When you are browsing the web in order to buy a certain product, you have got to process a lot of information. As we have been taught in class extensively, a website’s Recommendation Agent (RA) can help consumers to make purchasing decisions. Shoppers are loyal to e-stores that enable them to function efficiently.
Before M. Aljukhadar et. al (2012) conducted their research on consumer’s use of an RA to cope with information overload, little was researched about a consumer’s likelihood of using an RA or conforming to its recommendations. Therefore, they investigated several approaches to measurement of product information load; the relationship between delivered information load and perceived information overload; using an RA to indicate occurrence of information overload; effects on information overload on decision strategy while accounting for consumer’s need for cognition; and information overload and decision strategy on several performance measures.
The researchers created a fictitious retailer website that offered laptops. They chose three levels for the number of alternatives as well as for attributes. As consumer’s normally consider many attributes when shopping for complex search goods such as a laptop, the researchers included a high number of attributes. 466 participants were asked to choose a laptop they would seriously consider buying and needed to rate the importance of each laptop attribute. Afterwards, the participants could choose to click on a link to the recommendation according to their preferences.
Participants also were asked whether there was too much information to make a choice on two seven point scales and on two additional scales on how satisfied they were with the choice they made, in order to test perceived information load and choice confidence respectively. The need for cognition was measured by asking to fill in an 18-item scale, e.g. “I find satisfaction in deliberating hard and for long hours”.
The researchers found that overload was actually experienced by consumers and that the relationship between information load and perceived overload was curvilinear. Participants who experienced high information overload, consulted the RA and accepted its recommendation more often than those who did not experience overload. When overloaded, a consumer with low need for cognition is more likely to consult an RA and vice versa. Moreover, as information overload increases, choice quality improves when consulting an RA. Thus, particularly in complex situations, the use of an RA has a positive effect on choice quality.
While using an RA upholds choice confidence, confidence will decrease for a consumer who contradicts the recommendation. The relationship between perceived information overload and e-store interactivity is curvilinear as well. The researches propose two possible explanations for this: first, the use of an RA makes choice accuracy feedback immediate and tangible. Second, rejecting a personalized and accurate recommendation leads a user to face more choice difficulty and cognitive dissonance, which results in less choice confidence and lower satisfaction with the performance of the webstore.

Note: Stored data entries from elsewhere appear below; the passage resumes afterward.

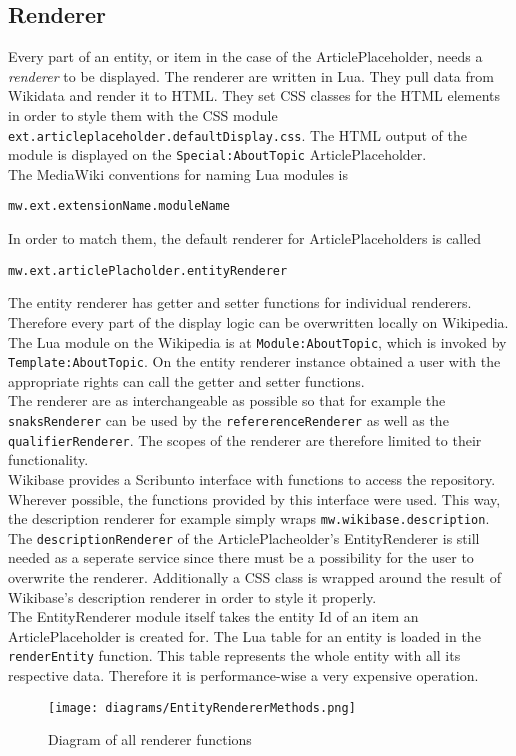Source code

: \subsection{Renderer}

Every part of an entity, or item in the case of the ArticlePlaceholder, needs a \textit{renderer} to be displayed. The renderer are written in Lua. They pull data from Wikidata and render it to HTML. They set CSS classes for the HTML elements in order to style them with the CSS module \texttt{\justify ext.articleplaceholder.defaultDisplay.css}. The HTML output of the module is displayed on the \texttt{\justify Special:AboutTopic} ArticlePlaceholder. \\
The MediaWiki conventions for naming Lua modules is 
\begin{center}
\texttt{\justify mw.ext.extensionName.moduleName} 
\end{center}
In order to match them, the default renderer for ArticlePlaceholders is called 
\begin{center}
\texttt{\justify mw.ext.articlePlacholder.entityRenderer}
\end{center}
The entity renderer has getter and setter functions for individual renderers. Therefore every part of the display logic can be overwritten locally on Wikipedia. \\
The Lua module on the Wikipedia is at \texttt{\justify Module:AboutTopic}, which is invoked by \texttt{\justify Template:AboutTopic}. On the entity renderer instance obtained a user with the appropriate rights can call the getter and setter functions. \\
The renderer are as interchangeable as possible so that for example the \texttt{\justify snaksRenderer} can be used by the \texttt{\justify refererenceRenderer} as well as the \texttt{\justify qualifierRenderer}. The scopes of the renderer are therefore limited to their functionality. \\
Wikibase provides a Scribunto interface with functions to access the repository. Wherever possible, the functions provided by this interface were used. This way, the description renderer for example simply wraps \texttt{\justify mw.wikibase.description}. The \texttt{\justify descriptionRenderer} of the ArticlePlacheolder's EntityRenderer is still needed as a seperate service since there must be a possibility for the user to overwrite the renderer. Additionally a CSS class is wrapped around the result of Wikibase's description renderer in order to style it properly. \\
The EntityRenderer module itself takes the entity Id of an item an ArticlePlaceholder is created for. The Lua table for an entity is loaded in the \texttt{\justify renderEntity} function. This table represents the whole entity with all its respective data. Therefore it is performance-wise a very expensive operation. \\

\begin{figure}[H]
	\centering
	\texttt{[image: diagrams/EntityRendererMethods.png]}
	\caption{Diagram of all renderer functions}
	\label{fig:renderer}
\end{figure}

Given these results, it would be advisable to webstores to proactively show product recommendations when information overload is high. Also, RAs should provide accurate advice. Lastly, apply other measures to increase the number of shoppers that conform to the recommendations.
Source
Aljukhadar, Muhammad, Sylvain Senecal, and Charles-Etienne Daoust. “Using recommendation agents to cope with information overload.” International Journal of Electronic Commerce 17.2 (2012): 41-70.